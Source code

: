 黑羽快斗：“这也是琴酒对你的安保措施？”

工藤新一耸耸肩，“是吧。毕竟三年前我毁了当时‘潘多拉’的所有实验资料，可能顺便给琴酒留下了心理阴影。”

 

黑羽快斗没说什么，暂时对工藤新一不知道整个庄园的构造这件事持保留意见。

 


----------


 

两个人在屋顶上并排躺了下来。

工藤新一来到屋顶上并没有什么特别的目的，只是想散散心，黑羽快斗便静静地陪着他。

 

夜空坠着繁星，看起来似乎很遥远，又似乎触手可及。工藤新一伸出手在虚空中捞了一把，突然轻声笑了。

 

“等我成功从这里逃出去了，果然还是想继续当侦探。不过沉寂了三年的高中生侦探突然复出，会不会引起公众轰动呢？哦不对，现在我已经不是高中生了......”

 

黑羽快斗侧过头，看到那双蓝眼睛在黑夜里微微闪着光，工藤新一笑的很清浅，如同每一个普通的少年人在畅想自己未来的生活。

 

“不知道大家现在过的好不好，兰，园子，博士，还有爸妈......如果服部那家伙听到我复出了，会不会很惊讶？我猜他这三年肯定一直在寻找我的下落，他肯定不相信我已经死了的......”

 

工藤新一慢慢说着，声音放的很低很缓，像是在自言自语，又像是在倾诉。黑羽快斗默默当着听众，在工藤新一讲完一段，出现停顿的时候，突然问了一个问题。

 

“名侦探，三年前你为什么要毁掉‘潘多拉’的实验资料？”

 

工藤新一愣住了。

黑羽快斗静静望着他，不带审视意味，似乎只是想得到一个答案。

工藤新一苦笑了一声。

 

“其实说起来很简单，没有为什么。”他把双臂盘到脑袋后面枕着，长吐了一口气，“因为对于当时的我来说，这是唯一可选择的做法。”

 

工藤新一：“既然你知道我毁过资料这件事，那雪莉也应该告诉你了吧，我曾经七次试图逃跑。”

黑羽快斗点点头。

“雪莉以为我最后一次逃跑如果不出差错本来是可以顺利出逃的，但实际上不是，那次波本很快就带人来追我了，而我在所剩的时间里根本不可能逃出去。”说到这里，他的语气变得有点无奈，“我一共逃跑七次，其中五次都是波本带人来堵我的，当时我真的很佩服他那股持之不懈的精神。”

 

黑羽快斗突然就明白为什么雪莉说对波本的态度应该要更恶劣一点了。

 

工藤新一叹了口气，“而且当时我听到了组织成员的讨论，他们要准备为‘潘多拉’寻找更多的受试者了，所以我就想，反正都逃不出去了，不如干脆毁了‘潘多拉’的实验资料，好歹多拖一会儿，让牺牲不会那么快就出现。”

### TASK BRIEF:
Please make an exact copy of the entries, down to the last character.

### RESPONSE:
Source code

: 黑羽快斗：“这也是琴酒对你的安保措施？”

工藤新一耸耸肩，“是吧。毕竟三年前我毁了当时‘潘多拉’的所有实验资料，可能顺便给琴酒留下了心理阴影。”

 

黑羽快斗没说什么，暂时对工藤新一不知道整个庄园的构造这件事持保留意见。

 


----------


 

两个人在屋顶上并排躺了下来。

工藤新一来到屋顶上并没有什么特别的目的，只是想散散心，黑羽快斗便静静地陪着他。

 

夜空坠着繁星，看起来似乎很遥远，又似乎触手可及。工藤新一伸出手在虚空中捞了一把，突然轻声笑了。

 

“等我成功从这里逃出去了，果然还是想继续当侦探。不过沉寂了三年的高中生侦探突然复出，会不会引起公众轰动呢？哦不对，现在我已经不是高中生了......”

 

黑羽快斗侧过头，看到那双蓝眼睛在黑夜里微微闪着光，工藤新一笑的很清浅，如同每一个普通的少年人在畅想自己未来的生活。

 

“不知道大家现在过的好不好，兰，园子，博士，还有爸妈......如果服部那家伙听到我复出了，会不会很惊讶？我猜他这三年肯定一直在寻找我的下落，他肯定不相信我已经死了的......”

 

工藤新一慢慢说着，声音放的很低很缓，像是在自言自语，又像是在倾诉。黑羽快斗默默当着听众，在工藤新一讲完一段，出现停顿的时候，突然问了一个问题。

 

“名侦探，三年前你为什么要毁掉‘潘多拉’的实验资料？”

 

工藤新一愣住了。

黑羽快斗静静望着他，不带审视意味，似乎只是想得到一个答案。

工藤新一苦笑了一声。

 

“其实说起来很简单，没有为什么。”他把双臂盘到脑袋后面枕着，长吐了一口气，“因为对于当时的我来说，这是唯一可选择的做法。”

 

工藤新一：“既然你知道我毁过资料这件事，那雪莉也应该告诉你了吧，我曾经七次试图逃跑。”

黑羽快斗点点头。

“雪莉以为我最后一次逃跑如果不出差错本来是可以顺利出逃的，但实际上不是，那次波本很快就带人来追我了，而我在所剩的时间里根本不可能逃出去。”说到这里，他的语气变得有点无奈，“我一共逃跑七次，其中五次都是波本带人来堵我的，当时我真的很佩服他那股持之不懈的精神。”

 

黑羽快斗突然就明白为什么雪莉说对波本的态度应该要更恶劣一点了。

 

工藤新一叹了口气，“而且当时我听到了组织成员的讨论，他们要准备为‘潘多拉’寻找更多的受试者了，所以我就想，反正都逃不出去了，不如干脆毁了‘潘多拉’的实验资料，好歹多拖一会儿，让牺牲不会那么快就出现。”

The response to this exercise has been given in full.